Poetry at Large Featuring Louis Clark & Ed Risden
Category: Event Calendar
Date and Time for this Past Event
- Thursday, Mar 19, 2020 5:30pm-7pm
Location
Lion's Mouth Bookstore
211 N. Washington St.
Details
Born and raised on the Oneida Reservation in northeastern Wisconsin, Louis V. Clark III turned to poetry to continue the oral tradition of his people, the People of the Standing Stone. He is a member of the Iroquois Confederacy and of the Bear clan. His first chapbook, titled Two Shoes, was published in the spring of 2011 by the Sequoyah National Research Center at the University of Arkansas. His memoir How to Be an Indian in the 21st Century, published by the Wisconsin Historical Society Press, received the Midwest Booksellers Choice Award for 2017. He received a Fellowship Award for his work from the Oneida Nation Arts Program and the Wisconsin Arts Board. He and his wife live in Green Bay.

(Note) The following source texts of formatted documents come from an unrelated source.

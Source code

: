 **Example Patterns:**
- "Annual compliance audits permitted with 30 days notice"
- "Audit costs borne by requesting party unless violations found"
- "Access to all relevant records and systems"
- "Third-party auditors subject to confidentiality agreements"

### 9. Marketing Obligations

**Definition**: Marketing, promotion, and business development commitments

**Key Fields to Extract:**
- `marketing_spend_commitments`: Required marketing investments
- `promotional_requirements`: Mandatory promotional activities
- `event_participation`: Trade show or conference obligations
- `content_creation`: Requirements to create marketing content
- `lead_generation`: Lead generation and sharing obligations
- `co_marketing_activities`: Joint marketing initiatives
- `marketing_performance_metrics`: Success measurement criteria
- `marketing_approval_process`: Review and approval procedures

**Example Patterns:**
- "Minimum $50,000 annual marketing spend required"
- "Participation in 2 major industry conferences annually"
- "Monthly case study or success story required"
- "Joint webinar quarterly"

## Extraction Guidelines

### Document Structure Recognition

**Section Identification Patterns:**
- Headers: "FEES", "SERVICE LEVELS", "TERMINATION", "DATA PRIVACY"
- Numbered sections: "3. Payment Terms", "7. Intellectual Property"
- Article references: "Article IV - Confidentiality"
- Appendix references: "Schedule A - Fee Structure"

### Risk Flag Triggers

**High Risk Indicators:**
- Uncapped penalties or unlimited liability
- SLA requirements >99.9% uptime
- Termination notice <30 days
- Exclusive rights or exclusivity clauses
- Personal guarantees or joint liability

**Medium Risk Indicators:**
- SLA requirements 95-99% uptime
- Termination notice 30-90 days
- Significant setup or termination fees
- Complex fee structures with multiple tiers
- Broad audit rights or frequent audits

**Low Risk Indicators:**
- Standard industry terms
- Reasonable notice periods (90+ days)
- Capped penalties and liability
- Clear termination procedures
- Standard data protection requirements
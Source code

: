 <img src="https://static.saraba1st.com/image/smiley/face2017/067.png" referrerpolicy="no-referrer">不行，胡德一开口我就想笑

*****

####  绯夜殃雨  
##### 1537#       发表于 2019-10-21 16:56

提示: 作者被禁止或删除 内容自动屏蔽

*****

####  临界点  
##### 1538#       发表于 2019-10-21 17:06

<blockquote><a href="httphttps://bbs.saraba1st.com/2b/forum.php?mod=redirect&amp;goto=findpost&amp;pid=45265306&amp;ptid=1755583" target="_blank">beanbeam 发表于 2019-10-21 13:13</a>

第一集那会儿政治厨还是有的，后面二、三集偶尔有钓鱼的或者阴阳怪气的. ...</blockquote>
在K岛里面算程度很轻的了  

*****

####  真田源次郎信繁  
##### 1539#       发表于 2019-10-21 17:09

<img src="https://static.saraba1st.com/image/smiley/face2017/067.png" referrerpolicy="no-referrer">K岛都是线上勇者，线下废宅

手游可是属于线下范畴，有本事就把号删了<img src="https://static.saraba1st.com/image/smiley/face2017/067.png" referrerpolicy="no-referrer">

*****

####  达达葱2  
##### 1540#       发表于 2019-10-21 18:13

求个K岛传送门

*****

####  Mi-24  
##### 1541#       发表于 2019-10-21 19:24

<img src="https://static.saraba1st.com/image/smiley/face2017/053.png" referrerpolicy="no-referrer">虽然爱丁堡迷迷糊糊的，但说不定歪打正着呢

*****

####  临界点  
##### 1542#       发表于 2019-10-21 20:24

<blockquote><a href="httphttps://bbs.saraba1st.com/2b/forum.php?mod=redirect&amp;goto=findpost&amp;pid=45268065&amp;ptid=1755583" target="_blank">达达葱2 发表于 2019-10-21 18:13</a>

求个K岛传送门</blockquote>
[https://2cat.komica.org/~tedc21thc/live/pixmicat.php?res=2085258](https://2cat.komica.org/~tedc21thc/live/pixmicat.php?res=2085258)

This eagerly anticipated follow-up to the breakout memoir How to Be an Indian in the 21st Century delves more deeply into the themes of family, community, grief, and the struggle to make a place in the world when your very identity is considered suspect. In Rebel Poet: More Stories from a 21st Century Indian, author Louis Clark examines the effects of his mother's alcoholism and his young sister's death, offers an intimate recounting of the backlash he faced as an Indian on the job, and celebrates the hard-fought sense of home he and his wife have created. Rebel Poet continues the author's tradition of seamlessly mixing poetry and prose, and is at turns darker and more nuanced than its predecessor.
Dr. Edward Risden, professor of English, has taught at St. Norbert College since 1990. He regularly teaches courses in medieval and Renaissance British literature plus Classical Myth, Dante and linguistics. Recent seminar titles include Tolkien's World, Aesthetics of Literature and Film and Literary Humor. He has published eighteen books including literary criticism, fiction and poetry, with new volumes forthcoming on Tolkien in the twentieth-century intellectual landscape and the use of narrative subversion in medieval and Renaissance literature.